__Given data__.

*** Block opens ***

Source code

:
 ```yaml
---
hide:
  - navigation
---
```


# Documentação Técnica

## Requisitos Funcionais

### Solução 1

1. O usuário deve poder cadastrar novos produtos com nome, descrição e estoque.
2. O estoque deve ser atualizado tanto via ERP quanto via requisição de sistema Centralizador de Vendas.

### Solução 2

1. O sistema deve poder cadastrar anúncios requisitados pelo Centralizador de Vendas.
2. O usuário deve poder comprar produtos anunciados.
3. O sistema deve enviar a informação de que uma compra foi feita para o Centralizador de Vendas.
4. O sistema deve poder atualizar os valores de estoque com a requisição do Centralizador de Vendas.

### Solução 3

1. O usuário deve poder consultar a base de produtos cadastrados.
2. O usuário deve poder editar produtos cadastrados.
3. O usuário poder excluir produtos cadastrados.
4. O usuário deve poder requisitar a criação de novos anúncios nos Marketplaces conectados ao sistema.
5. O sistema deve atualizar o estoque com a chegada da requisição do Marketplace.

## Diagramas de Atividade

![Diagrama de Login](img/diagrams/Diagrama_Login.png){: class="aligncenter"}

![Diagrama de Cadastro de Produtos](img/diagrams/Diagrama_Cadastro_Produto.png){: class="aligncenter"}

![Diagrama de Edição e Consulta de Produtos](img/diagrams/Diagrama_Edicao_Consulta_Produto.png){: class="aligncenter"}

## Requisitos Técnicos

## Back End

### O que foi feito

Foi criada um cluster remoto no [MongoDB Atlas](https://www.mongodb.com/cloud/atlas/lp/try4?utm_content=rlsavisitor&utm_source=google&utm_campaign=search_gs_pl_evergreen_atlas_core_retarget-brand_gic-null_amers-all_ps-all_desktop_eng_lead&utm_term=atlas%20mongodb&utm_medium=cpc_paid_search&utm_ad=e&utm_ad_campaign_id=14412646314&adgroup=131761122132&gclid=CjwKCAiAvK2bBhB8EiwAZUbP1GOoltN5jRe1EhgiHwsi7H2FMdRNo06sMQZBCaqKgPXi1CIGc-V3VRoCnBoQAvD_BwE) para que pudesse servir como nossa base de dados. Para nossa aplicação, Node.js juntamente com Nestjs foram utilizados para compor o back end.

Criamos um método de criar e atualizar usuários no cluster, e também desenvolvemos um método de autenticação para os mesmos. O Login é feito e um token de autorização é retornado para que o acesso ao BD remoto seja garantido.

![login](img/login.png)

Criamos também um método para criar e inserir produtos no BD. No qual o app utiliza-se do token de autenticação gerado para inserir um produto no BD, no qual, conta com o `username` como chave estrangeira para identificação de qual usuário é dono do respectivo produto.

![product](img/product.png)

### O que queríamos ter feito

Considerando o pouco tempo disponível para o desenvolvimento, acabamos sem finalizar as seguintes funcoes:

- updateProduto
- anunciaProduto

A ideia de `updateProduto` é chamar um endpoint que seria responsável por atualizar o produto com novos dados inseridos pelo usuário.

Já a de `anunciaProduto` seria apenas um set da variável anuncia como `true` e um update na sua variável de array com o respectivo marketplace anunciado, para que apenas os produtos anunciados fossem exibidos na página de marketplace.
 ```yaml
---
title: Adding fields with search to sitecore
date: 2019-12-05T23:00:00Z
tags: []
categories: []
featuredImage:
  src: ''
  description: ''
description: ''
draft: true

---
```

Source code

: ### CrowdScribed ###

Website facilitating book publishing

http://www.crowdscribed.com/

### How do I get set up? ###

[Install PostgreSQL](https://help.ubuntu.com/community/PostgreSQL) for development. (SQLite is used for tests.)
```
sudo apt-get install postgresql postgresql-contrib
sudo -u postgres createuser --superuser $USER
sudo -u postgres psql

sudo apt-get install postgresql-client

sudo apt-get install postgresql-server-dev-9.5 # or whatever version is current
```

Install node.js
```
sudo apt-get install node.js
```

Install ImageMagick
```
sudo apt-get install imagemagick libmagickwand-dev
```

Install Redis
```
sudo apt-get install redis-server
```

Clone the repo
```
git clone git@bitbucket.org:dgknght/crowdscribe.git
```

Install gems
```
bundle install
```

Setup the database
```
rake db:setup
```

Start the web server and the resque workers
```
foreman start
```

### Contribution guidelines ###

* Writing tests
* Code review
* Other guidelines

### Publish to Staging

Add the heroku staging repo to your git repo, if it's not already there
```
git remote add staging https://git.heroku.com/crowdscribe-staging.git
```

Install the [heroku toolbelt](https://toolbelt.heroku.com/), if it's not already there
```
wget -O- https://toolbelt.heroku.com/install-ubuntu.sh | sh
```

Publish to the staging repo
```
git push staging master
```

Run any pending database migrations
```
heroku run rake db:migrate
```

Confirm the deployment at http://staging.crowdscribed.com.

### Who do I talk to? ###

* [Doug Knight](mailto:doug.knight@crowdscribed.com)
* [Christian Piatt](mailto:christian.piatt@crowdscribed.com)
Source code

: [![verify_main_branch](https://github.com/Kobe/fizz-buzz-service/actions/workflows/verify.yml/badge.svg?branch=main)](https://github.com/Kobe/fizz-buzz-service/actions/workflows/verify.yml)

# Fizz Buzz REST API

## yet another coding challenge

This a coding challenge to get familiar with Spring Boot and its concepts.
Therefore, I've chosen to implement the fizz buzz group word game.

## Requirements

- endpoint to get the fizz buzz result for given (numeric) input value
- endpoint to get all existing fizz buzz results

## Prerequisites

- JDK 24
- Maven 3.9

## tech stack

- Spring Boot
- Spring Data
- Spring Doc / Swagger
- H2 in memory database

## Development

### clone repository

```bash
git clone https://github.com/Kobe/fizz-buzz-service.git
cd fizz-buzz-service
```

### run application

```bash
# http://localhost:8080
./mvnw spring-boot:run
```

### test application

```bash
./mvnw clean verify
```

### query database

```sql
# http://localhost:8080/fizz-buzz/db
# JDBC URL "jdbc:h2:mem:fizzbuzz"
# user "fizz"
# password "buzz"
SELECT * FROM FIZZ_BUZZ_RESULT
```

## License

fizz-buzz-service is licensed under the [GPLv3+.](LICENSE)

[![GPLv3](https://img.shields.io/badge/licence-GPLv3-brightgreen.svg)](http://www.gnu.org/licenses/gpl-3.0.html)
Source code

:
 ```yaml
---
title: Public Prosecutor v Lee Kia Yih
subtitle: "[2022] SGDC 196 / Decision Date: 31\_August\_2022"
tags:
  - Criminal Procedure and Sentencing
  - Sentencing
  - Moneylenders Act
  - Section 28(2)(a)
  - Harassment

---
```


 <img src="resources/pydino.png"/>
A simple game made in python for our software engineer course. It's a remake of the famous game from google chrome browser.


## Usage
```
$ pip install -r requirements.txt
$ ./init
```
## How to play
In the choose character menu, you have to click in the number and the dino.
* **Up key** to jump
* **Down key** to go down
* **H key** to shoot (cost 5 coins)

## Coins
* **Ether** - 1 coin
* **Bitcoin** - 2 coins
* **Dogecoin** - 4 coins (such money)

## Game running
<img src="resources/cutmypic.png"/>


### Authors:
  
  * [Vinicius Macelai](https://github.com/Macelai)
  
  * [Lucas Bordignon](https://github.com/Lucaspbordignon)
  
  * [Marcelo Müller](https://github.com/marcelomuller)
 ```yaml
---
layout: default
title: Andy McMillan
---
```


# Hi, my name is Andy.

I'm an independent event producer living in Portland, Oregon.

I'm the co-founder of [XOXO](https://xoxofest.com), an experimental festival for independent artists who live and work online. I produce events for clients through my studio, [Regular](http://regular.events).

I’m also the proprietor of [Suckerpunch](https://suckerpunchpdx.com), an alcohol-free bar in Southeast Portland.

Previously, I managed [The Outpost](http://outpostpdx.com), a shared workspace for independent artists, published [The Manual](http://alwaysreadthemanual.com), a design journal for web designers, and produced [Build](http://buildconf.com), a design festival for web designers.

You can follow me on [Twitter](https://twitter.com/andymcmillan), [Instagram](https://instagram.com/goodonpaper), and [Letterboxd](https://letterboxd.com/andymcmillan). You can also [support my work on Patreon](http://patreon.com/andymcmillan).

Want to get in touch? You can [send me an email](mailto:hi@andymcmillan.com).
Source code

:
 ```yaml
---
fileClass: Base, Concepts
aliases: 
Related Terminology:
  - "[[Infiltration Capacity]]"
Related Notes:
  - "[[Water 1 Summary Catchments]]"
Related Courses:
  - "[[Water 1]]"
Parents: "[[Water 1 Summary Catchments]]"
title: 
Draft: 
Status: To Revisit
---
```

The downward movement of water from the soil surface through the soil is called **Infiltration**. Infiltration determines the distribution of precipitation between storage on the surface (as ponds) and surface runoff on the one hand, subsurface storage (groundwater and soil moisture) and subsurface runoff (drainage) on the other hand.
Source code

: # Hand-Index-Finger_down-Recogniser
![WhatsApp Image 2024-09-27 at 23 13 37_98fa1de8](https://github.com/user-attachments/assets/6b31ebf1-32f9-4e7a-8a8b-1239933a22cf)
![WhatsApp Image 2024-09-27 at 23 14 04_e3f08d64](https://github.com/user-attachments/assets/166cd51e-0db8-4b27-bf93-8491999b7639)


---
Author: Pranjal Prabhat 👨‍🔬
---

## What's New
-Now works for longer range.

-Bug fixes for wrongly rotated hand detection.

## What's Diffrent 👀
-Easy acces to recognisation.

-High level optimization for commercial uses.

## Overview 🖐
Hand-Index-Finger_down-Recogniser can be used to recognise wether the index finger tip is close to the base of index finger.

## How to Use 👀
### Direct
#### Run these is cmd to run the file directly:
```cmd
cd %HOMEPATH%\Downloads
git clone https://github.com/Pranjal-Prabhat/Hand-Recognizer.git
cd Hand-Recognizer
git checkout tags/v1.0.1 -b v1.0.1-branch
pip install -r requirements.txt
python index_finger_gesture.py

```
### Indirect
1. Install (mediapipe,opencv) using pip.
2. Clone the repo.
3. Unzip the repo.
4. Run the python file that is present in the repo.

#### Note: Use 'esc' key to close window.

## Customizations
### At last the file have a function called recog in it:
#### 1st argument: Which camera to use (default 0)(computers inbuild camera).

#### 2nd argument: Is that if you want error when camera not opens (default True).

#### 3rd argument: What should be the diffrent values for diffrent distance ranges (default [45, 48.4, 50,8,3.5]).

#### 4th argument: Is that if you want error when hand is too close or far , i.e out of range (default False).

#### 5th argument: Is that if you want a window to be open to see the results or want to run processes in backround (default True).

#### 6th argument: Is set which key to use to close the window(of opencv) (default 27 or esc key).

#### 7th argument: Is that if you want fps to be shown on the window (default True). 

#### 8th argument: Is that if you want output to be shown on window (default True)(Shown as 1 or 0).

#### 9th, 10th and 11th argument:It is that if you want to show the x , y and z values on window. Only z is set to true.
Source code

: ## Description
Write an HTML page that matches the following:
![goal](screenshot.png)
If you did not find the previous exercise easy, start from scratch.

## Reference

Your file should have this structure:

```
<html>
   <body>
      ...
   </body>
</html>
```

*** Block closes ***

The answer must consist of every line from the entries above that contains "Centralizador".

2. O estoque deve ser atualizado tanto via ERP quanto via requisição de sistema Centralizador de Vendas.
1. O sistema deve poder cadastrar anúncios requisitados pelo Centralizador de Vendas.
3. O sistema deve enviar a informação de que uma compra foi feita para o Centralizador de Vendas.
4. O sistema deve poder atualizar os valores de estoque com a requisição do Centralizador de Vendas.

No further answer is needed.